Following on from this recent post where I explained the situation which has arisen involving Simon (brief recap – he is a ‘friend with benefits’, an arrangement which has been going on for nearly 18 months. We are good friends, in fact, in October we are planning on going to Iceland for a week together. The arrangement is simple – there are no ‘attachments’, no strings, and if either of us started a relationship with anyone else, the arrangement would end. We based the arrangement on honesty, and lots of talking).
So, on Sunday, I found out that he has a new girlfriend (and I’m thinking he only told me because she was there, being all clingy, and so he had to).
First off, I am hurt that he didn’t have the decency to tell me when it first began. I believed our relationship was based on trust and honesty, but he couldn’t even be upfront with me – and that says a lot. Whether or not he thought it would upset me – he still should have been honest.
Secondly, I feel scared and upset that I no longer have this arrangement. Yes, the original rules were not attachments, but come on, I’m Borderline for christs sake. Attachment is my middle name. Even if I don’t want him for myself, I don’t want him to leave me. I don’t want to not have him any more.

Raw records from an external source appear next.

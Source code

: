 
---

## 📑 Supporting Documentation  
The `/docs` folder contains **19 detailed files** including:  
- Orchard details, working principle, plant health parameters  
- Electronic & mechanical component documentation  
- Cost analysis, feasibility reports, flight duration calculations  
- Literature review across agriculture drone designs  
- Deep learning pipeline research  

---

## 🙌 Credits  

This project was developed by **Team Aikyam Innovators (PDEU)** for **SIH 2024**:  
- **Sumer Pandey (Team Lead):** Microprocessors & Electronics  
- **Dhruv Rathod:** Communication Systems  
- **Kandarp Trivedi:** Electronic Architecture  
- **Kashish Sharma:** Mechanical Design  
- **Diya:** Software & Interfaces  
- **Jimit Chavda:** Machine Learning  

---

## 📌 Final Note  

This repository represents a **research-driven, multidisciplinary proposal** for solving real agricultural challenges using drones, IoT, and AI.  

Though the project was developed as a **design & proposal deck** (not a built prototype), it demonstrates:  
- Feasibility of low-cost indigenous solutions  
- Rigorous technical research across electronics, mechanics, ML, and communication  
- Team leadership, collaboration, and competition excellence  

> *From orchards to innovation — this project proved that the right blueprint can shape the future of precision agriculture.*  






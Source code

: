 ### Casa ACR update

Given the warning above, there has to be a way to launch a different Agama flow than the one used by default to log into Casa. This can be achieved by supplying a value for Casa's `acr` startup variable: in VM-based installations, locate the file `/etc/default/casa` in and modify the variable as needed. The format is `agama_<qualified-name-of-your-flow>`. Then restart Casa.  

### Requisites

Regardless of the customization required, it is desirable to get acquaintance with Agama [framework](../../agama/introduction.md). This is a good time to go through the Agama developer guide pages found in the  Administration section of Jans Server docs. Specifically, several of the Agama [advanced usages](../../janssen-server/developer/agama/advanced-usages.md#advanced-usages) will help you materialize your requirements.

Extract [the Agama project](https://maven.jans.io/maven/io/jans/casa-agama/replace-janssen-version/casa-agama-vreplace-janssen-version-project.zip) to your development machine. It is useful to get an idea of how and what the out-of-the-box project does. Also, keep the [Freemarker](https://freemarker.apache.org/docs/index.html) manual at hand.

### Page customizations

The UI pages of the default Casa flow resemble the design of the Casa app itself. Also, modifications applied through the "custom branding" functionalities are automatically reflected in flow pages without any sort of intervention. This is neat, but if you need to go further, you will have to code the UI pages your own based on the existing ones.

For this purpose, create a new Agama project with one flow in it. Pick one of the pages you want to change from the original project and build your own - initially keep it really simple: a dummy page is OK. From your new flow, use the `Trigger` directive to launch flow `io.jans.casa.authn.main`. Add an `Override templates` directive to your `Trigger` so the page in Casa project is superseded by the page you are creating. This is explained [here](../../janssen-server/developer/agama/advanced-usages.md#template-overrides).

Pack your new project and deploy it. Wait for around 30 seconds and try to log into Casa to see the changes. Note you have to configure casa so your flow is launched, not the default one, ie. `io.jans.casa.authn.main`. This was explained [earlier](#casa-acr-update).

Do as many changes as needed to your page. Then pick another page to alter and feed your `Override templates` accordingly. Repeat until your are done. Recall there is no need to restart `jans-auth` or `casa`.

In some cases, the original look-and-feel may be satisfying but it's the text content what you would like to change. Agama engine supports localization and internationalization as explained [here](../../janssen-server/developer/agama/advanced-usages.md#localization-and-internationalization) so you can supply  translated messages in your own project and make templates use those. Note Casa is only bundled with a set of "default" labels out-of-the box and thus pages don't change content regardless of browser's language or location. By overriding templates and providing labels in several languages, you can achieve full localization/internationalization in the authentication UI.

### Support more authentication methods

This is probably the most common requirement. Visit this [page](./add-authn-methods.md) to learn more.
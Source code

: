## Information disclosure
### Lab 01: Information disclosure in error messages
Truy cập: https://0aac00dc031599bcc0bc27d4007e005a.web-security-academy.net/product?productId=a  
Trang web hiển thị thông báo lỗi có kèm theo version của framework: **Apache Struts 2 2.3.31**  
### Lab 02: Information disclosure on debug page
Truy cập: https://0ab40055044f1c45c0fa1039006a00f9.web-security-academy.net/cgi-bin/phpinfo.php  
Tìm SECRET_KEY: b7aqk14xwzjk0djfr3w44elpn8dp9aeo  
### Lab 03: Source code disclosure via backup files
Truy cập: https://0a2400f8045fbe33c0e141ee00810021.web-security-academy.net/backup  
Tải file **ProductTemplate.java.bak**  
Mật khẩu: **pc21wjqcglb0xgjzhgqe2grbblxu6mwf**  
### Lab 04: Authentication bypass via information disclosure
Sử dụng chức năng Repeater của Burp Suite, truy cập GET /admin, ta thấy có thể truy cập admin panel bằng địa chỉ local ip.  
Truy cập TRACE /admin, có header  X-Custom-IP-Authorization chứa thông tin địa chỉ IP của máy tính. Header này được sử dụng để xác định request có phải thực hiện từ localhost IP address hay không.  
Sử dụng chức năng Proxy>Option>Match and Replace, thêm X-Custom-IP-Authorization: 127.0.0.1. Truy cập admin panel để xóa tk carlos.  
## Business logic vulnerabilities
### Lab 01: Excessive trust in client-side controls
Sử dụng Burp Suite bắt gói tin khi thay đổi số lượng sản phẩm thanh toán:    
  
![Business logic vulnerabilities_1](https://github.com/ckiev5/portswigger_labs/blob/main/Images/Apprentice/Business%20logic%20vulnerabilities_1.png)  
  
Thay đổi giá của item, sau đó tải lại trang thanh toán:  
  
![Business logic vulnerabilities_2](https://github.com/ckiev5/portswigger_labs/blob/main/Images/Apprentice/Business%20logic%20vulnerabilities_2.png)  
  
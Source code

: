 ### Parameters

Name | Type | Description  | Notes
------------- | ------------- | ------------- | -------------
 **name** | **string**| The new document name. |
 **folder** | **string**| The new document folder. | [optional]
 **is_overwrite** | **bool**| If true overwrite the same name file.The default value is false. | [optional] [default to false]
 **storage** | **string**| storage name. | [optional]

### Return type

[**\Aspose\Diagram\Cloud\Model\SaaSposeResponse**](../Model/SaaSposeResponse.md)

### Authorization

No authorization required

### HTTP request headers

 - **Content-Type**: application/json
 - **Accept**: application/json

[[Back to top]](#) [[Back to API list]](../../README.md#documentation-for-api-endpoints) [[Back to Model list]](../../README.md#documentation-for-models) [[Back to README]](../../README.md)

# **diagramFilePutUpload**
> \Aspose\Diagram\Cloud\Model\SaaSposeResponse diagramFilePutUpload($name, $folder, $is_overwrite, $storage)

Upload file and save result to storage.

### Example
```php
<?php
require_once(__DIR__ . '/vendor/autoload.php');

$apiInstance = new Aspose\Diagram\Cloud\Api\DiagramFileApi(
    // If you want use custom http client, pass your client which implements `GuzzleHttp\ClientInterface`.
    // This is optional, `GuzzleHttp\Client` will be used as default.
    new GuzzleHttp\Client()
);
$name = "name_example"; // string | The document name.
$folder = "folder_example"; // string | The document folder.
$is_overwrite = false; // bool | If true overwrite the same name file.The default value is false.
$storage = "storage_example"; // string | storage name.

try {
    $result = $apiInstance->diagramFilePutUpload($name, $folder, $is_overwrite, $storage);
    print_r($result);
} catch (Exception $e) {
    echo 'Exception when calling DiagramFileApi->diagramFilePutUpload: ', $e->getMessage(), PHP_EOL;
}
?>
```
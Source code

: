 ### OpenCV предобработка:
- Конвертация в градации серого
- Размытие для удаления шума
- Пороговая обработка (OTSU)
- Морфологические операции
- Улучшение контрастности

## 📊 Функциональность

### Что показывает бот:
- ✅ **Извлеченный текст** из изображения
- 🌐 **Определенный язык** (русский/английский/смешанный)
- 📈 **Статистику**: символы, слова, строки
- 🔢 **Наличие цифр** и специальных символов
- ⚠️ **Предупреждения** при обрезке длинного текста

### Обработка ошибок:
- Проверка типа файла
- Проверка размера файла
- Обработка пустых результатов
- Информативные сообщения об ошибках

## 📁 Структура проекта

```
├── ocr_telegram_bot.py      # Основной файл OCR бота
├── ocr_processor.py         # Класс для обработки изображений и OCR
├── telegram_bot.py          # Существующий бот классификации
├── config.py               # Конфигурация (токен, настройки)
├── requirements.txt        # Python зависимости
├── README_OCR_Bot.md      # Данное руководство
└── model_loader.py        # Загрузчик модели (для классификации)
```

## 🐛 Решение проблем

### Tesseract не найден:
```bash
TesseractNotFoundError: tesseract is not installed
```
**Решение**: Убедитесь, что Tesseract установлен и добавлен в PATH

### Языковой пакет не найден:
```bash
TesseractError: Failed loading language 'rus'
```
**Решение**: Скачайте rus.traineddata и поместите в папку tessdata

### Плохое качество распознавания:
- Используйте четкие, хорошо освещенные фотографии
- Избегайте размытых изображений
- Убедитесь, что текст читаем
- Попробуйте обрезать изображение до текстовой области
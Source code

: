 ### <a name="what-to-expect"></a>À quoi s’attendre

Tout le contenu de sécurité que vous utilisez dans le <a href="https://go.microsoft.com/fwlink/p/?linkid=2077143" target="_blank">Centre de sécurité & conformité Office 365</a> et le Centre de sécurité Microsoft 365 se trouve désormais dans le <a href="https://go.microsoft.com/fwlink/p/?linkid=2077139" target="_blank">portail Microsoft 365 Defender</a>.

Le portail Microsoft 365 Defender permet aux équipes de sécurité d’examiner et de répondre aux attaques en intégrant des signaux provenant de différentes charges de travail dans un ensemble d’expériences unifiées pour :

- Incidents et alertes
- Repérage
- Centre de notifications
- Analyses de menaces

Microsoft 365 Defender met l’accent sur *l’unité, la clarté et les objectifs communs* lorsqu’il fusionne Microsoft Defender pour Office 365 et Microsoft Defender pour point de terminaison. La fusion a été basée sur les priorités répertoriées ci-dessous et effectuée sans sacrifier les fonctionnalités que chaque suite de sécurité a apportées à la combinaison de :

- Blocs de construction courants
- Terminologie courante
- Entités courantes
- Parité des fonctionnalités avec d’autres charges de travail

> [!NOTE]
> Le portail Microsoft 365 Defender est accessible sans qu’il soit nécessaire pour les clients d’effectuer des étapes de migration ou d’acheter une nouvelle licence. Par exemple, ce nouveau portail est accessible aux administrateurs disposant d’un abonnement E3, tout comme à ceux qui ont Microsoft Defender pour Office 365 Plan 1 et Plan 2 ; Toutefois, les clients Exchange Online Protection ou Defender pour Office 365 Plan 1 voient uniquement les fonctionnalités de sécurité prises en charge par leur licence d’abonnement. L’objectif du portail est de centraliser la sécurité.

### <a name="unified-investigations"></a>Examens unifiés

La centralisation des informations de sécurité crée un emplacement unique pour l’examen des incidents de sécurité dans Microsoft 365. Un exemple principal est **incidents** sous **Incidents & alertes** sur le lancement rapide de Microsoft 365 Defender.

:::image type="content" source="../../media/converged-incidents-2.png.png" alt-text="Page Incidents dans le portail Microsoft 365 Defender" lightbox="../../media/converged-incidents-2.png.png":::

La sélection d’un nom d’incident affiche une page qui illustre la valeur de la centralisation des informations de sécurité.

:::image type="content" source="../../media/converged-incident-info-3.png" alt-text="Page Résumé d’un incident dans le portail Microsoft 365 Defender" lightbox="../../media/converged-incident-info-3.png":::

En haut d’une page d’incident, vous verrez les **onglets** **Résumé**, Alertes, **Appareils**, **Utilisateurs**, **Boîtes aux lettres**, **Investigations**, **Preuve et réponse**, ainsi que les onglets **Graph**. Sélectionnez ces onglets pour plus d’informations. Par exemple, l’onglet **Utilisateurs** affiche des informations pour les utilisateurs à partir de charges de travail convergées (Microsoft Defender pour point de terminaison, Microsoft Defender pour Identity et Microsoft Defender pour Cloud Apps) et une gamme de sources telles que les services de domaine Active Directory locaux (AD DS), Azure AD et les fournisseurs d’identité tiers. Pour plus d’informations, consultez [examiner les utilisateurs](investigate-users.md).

I talked to Jen about this in depth last night, and tried to make her understand the Borderline view point, which I think she did. It all comes down to the fact that I desperately seek physical reassurance (perhaps because I never got it as a child?). What I mean by this, is cuddles, hugs, affection. None of it is of a sexual nature. I just need to feel close to people, and that is what makes me know that they love me.
Jen made a very valid point. I can’t just keep Simon holding on for cuddles, and the occasional sex. I have to let him go, and let him enjoy a new relationship, he deserves that, as hard as it is for me. It’s tearing me up inside but I just have to force myself to do it. I suppose this is the true reality of living with BPD and man, it’s hard.